Work task: Retype every line from the start of the entries below down to the line with "# Implementation Plan", both ends included; skip the pictures.

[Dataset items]

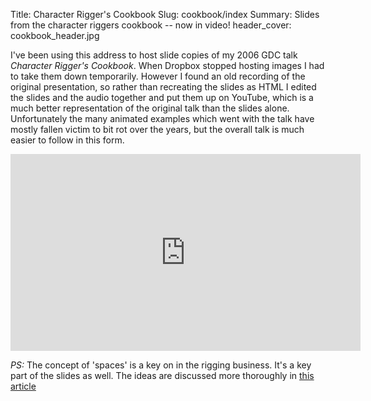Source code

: Title: Character Rigger's Cookbook
Slug: cookbook/index
Summary: Slides from the character riggers cookbook -- now in video!
header_cover: cookbook_header.jpg


I've been using this address to host slide copies of my 2006 GDC talk *Character Rigger's Cookbook*.  When Dropbox stopped hosting images I had to take them down temporarily. However I found an old recording of the original presentation, so rather than recreating the slides as HTML I edited the slides and the audio together and put them up on YouTube, which is a much better representation of the original talk than the slides alone.  Unfortunately the many animated examples which went with the talk have mostly fallen victim to bit rot over the years, but the overall talk is much easier to follow in this form.

<iframe width="560" height="315" src="https://www.youtube.com/embed/RlgLSq-GsVg" frameborder="0" allowfullscreen></iframe>

*PS:* The concept of 'spaces' is a key on in the rigging business. It's a key part of the slides as well.  The ideas are discussed more thoroughly in [this article](conquest_space)

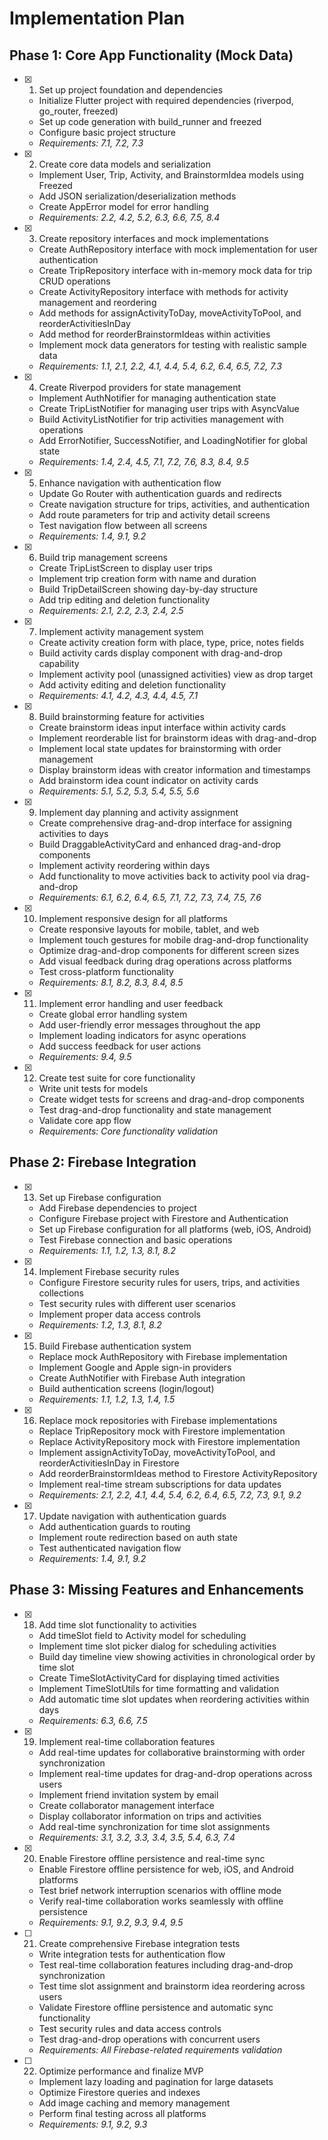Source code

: # Implementation Plan

## Phase 1: Core App Functionality (Mock Data)

- [x] 1. Set up project foundation and dependencies
  - Initialize Flutter project with required dependencies (riverpod, go_router, freezed)
  - Set up code generation with build_runner and freezed
  - Configure basic project structure
  - _Requirements: 7.1, 7.2, 7.3_

- [x] 2. Create core data models and serialization
  - Implement User, Trip, Activity, and BrainstormIdea models using Freezed
  - Add JSON serialization/deserialization methods
  - Create AppError model for error handling
  - _Requirements: 2.2, 4.2, 5.2, 6.3, 6.6, 7.5, 8.4_

- [x] 3. Create repository interfaces and mock implementations
  - Create AuthRepository interface with mock implementation for user authentication
  - Create TripRepository interface with in-memory mock data for trip CRUD operations
  - Create ActivityRepository interface with methods for activity management and reordering
  - Add methods for assignActivityToDay, moveActivityToPool, and reorderActivitiesInDay
  - Add method for reorderBrainstormIdeas within activities
  - Implement mock data generators for testing with realistic sample data
  - _Requirements: 1.1, 2.1, 2.2, 4.1, 4.4, 5.4, 6.2, 6.4, 6.5, 7.2, 7.3_

- [x] 4. Create Riverpod providers for state management
  - Implement AuthNotifier for managing authentication state
  - Create TripListNotifier for managing user trips with AsyncValue
  - Build ActivityListNotifier for trip activities management with operations
  - Add ErrorNotifier, SuccessNotifier, and LoadingNotifier for global state
  - _Requirements: 1.4, 2.4, 4.5, 7.1, 7.2, 7.6, 8.3, 8.4, 9.5_

- [x] 5. Enhance navigation with authentication flow
  - Update Go Router with authentication guards and redirects
  - Create navigation structure for trips, activities, and authentication
  - Add route parameters for trip and activity detail screens
  - Test navigation flow between all screens
  - _Requirements: 1.4, 9.1, 9.2_

- [x] 6. Build trip management screens
  - Create TripListScreen to display user trips
  - Implement trip creation form with name and duration
  - Build TripDetailScreen showing day-by-day structure
  - Add trip editing and deletion functionality
  - _Requirements: 2.1, 2.2, 2.3, 2.4, 2.5_

- [x] 7. Implement activity management system
  - Create activity creation form with place, type, price, notes fields
  - Build activity cards display component with drag-and-drop capability
  - Implement activity pool (unassigned activities) view as drop target
  - Add activity editing and deletion functionality
  - _Requirements: 4.1, 4.2, 4.3, 4.4, 4.5, 7.1_

- [x] 8. Build brainstorming feature for activities
  - Create brainstorm ideas input interface within activity cards
  - Implement reorderable list for brainstorm ideas with drag-and-drop
  - Implement local state updates for brainstorming with order management
  - Display brainstorm ideas with creator information and timestamps
  - Add brainstorm idea count indicator on activity cards
  - _Requirements: 5.1, 5.2, 5.3, 5.4, 5.5, 5.6_

- [x] 9. Implement day planning and activity assignment
  - Create comprehensive drag-and-drop interface for assigning activities to days
  - Build DraggableActivityCard and enhanced drag-and-drop components
  - Implement activity reordering within days
  - Add functionality to move activities back to activity pool via drag-and-drop
  - _Requirements: 6.1, 6.2, 6.4, 6.5, 7.1, 7.2, 7.3, 7.4, 7.5, 7.6_

- [x] 10. Implement responsive design for all platforms
  - Create responsive layouts for mobile, tablet, and web
  - Implement touch gestures for mobile drag-and-drop functionality
  - Optimize drag-and-drop components for different screen sizes
  - Add visual feedback during drag operations across platforms
  - Test cross-platform functionality
  - _Requirements: 8.1, 8.2, 8.3, 8.4, 8.5_

- [x] 11. Implement error handling and user feedback
  - Create global error handling system
  - Add user-friendly error messages throughout the app
  - Implement loading indicators for async operations
  - Add success feedback for user actions
  - _Requirements: 9.4, 9.5_

- [x] 12. Create test suite for core functionality
  - Write unit tests for models
  - Create widget tests for screens and drag-and-drop components
  - Test drag-and-drop functionality and state management
  - Validate core app flow
  - _Requirements: Core functionality validation_

## Phase 2: Firebase Integration

- [x] 13. Set up Firebase configuration
  - Add Firebase dependencies to project
  - Configure Firebase project with Firestore and Authentication
  - Set up Firebase configuration for all platforms (web, iOS, Android)
  - Test Firebase connection and basic operations
  - _Requirements: 1.1, 1.2, 1.3, 8.1, 8.2_

- [x] 14. Implement Firebase security rules
  - Configure Firestore security rules for users, trips, and activities collections
  - Test security rules with different user scenarios
  - Implement proper data access controls
  - _Requirements: 1.2, 1.3, 8.1, 8.2_

- [x] 15. Build Firebase authentication system
  - Replace mock AuthRepository with Firebase implementation
  - Implement Google and Apple sign-in providers
  - Create AuthNotifier with Firebase Auth integration
  - Build authentication screens (login/logout)
  - _Requirements: 1.1, 1.2, 1.3, 1.4, 1.5_

- [x] 16. Replace mock repositories with Firebase implementations
  - Replace TripRepository mock with Firestore implementation
  - Replace ActivityRepository mock with Firestore implementation
  - Implement assignActivityToDay, moveActivityToPool, and reorderActivitiesInDay in Firestore
  - Add reorderBrainstormIdeas method to Firestore ActivityRepository
  - Implement real-time stream subscriptions for data updates
  - _Requirements: 2.1, 2.2, 4.1, 4.4, 5.4, 6.2, 6.4, 6.5, 7.2, 7.3, 9.1, 9.2_

- [x] 17. Update navigation with authentication guards
  - Add authentication guards to routing
  - Implement route redirection based on auth state
  - Test authenticated navigation flow
  - _Requirements: 1.4, 9.1, 9.2_

## Phase 3: Missing Features and Enhancements

- [x] 18. Add time slot functionality to activities
  - Add timeSlot field to Activity model for scheduling
  - Implement time slot picker dialog for scheduling activities
  - Build day timeline view showing activities in chronological order by time slot
  - Create TimeSlotActivityCard for displaying timed activities
  - Implement TimeSlotUtils for time formatting and validation
  - Add automatic time slot updates when reordering activities within days
  - _Requirements: 6.3, 6.6, 7.5_

- [x] 19. Implement real-time collaboration features
  - Add real-time updates for collaborative brainstorming with order synchronization
  - Implement real-time updates for drag-and-drop operations across users
  - Implement friend invitation system by email
  - Create collaborator management interface
  - Display collaborator information on trips and activities
  - Add real-time synchronization for time slot assignments
  - _Requirements: 3.1, 3.2, 3.3, 3.4, 3.5, 5.4, 6.3, 7.4_

- [x] 20. Enable Firestore offline persistence and real-time sync
  - Enable Firestore offline persistence for web, iOS, and Android platforms
  - Test brief network interruption scenarios with offline mode
  - Verify real-time collaboration works seamlessly with offline persistence
  - _Requirements: 9.1, 9.2, 9.3, 9.4, 9.5_

- [ ] 21. Create comprehensive Firebase integration tests
  - Write integration tests for authentication flow
  - Test real-time collaboration features including drag-and-drop synchronization
  - Test time slot assignment and brainstorm idea reordering across users
  - Validate Firestore offline persistence and automatic sync functionality
  - Test security rules and data access controls
  - Test drag-and-drop operations with concurrent users
  - _Requirements: All Firebase-related requirements validation_

- [ ] 22. Optimize performance and finalize MVP
  - Implement lazy loading and pagination for large datasets
  - Optimize Firestore queries and indexes
  - Add image caching and memory management
  - Perform final testing across all platforms
  - _Requirements: 9.1, 9.2, 9.3_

Result of this exercise:
Source code

: Title: Character Rigger's Cookbook
Slug: cookbook/index
Summary: Slides from the character riggers cookbook -- now in video!
header_cover: cookbook_header.jpg


I've been using this address to host slide copies of my 2006 GDC talk *Character Rigger's Cookbook*.  When Dropbox stopped hosting images I had to take them down temporarily. However I found an old recording of the original presentation, so rather than recreating the slides as HTML I edited the slides and the audio together and put them up on YouTube, which is a much better representation of the original talk than the slides alone.  Unfortunately the many animated examples which went with the talk have mostly fallen victim to bit rot over the years, but the overall talk is much easier to follow in this form.

<iframe width="560" height="315" src="https://www.youtube.com/embed/RlgLSq-GsVg" frameborder="0" allowfullscreen></iframe>

*PS:* The concept of 'spaces' is a key on in the rigging business. It's a key part of the slides as well.  The ideas are discussed more thoroughly in [this article](conquest_space)

Source code

: # Implementation Plan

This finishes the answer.